Recombinant omega-1 has RNase and Th2-polarizing activity similar to natural omega-1. (A) Recombinant omega-1 is a functional RNase as determined by negative-staining RNase zymography. Samples containing the indicated amount of protein were run under nondenaturing conditions on 11% SDS polyacrylamide gels containing 2 mg/ml of yeast RNA. Protein bands were detected by Coomassie blue staining (lane 2) or SDS was removed and RNase activity was detected by toluidine blue (lanes 3–5). Lane 1 contains molecular mass standards. (B) Monocyte-derived DCs were treated as described in the legend for Fig. 2. IL-12 p70 concentrations were determined by ELISA. Error bars represent the mean ± SD of four independent experiments. (C) T cell–polarizing capacity of the conditioned DCs was evaluated as described in legend for Fig. 1. One representative result from four independent experiments is shown. **, P < 0.01 (one-sided paired Student's t test). ω-1, omega-1.

Figure 5.

Omega-1 is sufficient to drive Th2 polarization in vivo, independently of IL-4R signaling. (A) 4get/KN2 IL-4 dual reporter mice were injected s.c. with 20 µg SEA, 2 µg omega-1, or 2 µg IPSE/alpha-1 into the footpad. After 7 d, the frequency of GFP⁺ and huCD2⁺ within the CD4⁺CD44^high effector T cell population was determined by flow cytometry in the draining popliteal lymph nodes. (B) 4get/KN2 mice were injected with recombinant proteins and analyzed as in A. (C) IL-4Rα^−/− 4get/KN2 mice were treated and analyzed as in A. In all panels, representative plots are shown with the frequencies of each population indicated as percentages. Graphs depict the combined data of three to four individual mice per group and show one of at least two independent experiments.

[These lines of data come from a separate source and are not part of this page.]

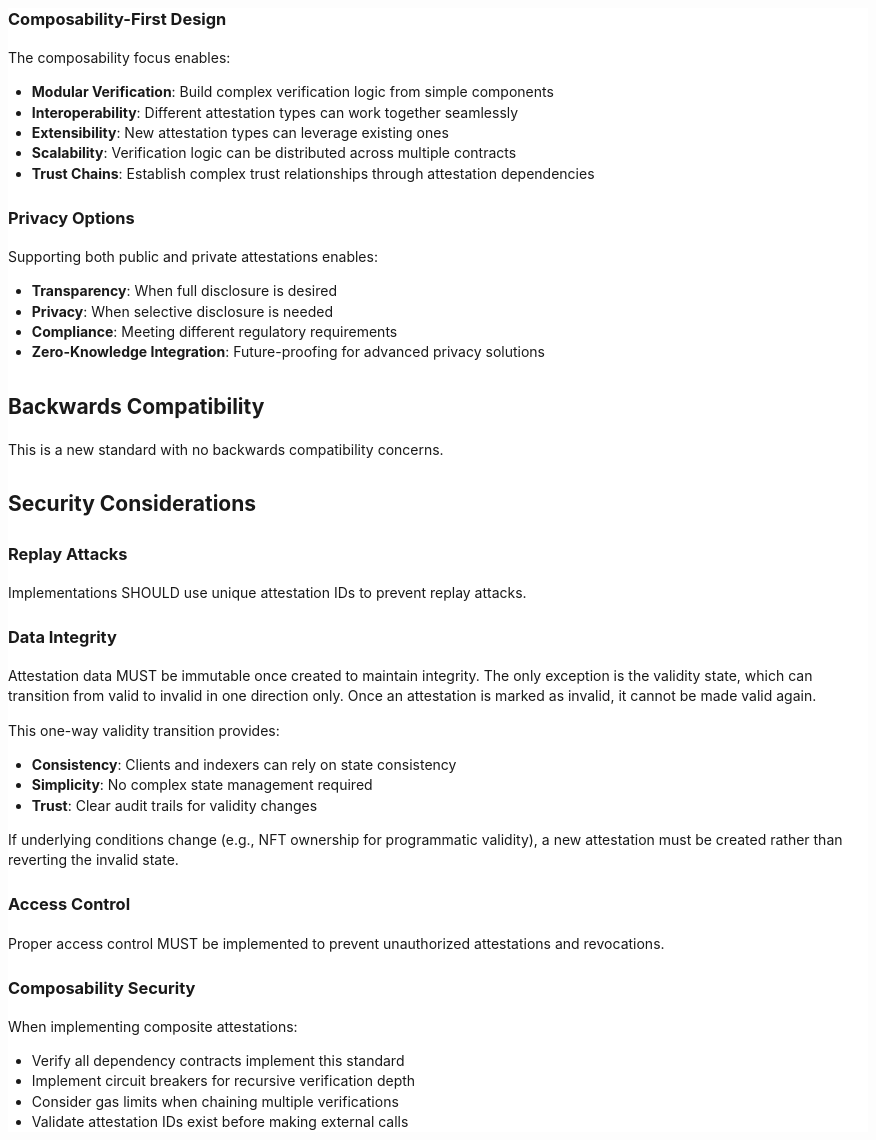 ### Composability-First Design

The composability focus enables:
- **Modular Verification**: Build complex verification logic from simple components
- **Interoperability**: Different attestation types can work together seamlessly
- **Extensibility**: New attestation types can leverage existing ones
- **Scalability**: Verification logic can be distributed across multiple contracts
- **Trust Chains**: Establish complex trust relationships through attestation dependencies

### Privacy Options

Supporting both public and private attestations enables:
- **Transparency**: When full disclosure is desired
- **Privacy**: When selective disclosure is needed
- **Compliance**: Meeting different regulatory requirements
- **Zero-Knowledge Integration**: Future-proofing for advanced privacy solutions

## Backwards Compatibility

This is a new standard with no backwards compatibility concerns.

## Security Considerations

### Replay Attacks

Implementations SHOULD use unique attestation IDs to prevent replay attacks.

### Data Integrity

Attestation data MUST be immutable once created to maintain integrity. The only exception is the validity state, which can transition from valid to invalid in one direction only. Once an attestation is marked as invalid, it cannot be made valid again.

This one-way validity transition provides:
- **Consistency**: Clients and indexers can rely on state consistency
- **Simplicity**: No complex state management required
- **Trust**: Clear audit trails for validity changes

If underlying conditions change (e.g., NFT ownership for programmatic validity), a new attestation must be created rather than reverting the invalid state.

### Access Control

Proper access control MUST be implemented to prevent unauthorized attestations and revocations.

### Composability Security

When implementing composite attestations:
- Verify all dependency contracts implement this standard
- Implement circuit breakers for recursive verification depth
- Consider gas limits when chaining multiple verifications
- Validate attestation IDs exist before making external calls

Error bars represent the mean ± SD. * P < 0.05; **, P < 0.01; ***, P < 0.001 for values significantly different from the PBS control (two-sided paired Student's t test).

Figure 6.

Omega-1 is a major factor in SEA that conditions DCs for Th2 priming but not the only Th2-inducing component present in SEA. (A and B) Monocyte-derived DCs were pulsed for 48 h with 25 µg/ml SEA or 25 µg/ml omega-1–depleted SEA in combination with 100 ng/ml LPS and analyzed for surface expression of maturation markers and IL-12 production as described in the Fig. 2 legend. Error bars represent the mean ± SD of four independent experiments. (C) T cell–polarizing capacity of the conditioned DCs was evaluated as described in the Fig. 1 legend. Depicted are representative plots with percentages indicated. Based on intracellular cytokine staining, the ratio of T cells single positive for either IL-4 or IFN-γ was calculated relative to the control condition. Error bars represent the mean ± SD of five independent experiments. (D) 4get/KN2 mice were injected with recombinant proteins and analyzed as in Fig. 4. Depicted are representative plots with percentages indicated and the combined data of three individual mice per group of two independent experiments. * and #, P < 0.05; **, P < 0.01 for values significantly different from the controls (*) or SEA (#) based on paired analysis (one-sided paired Student's t test). ω-1, omega-1.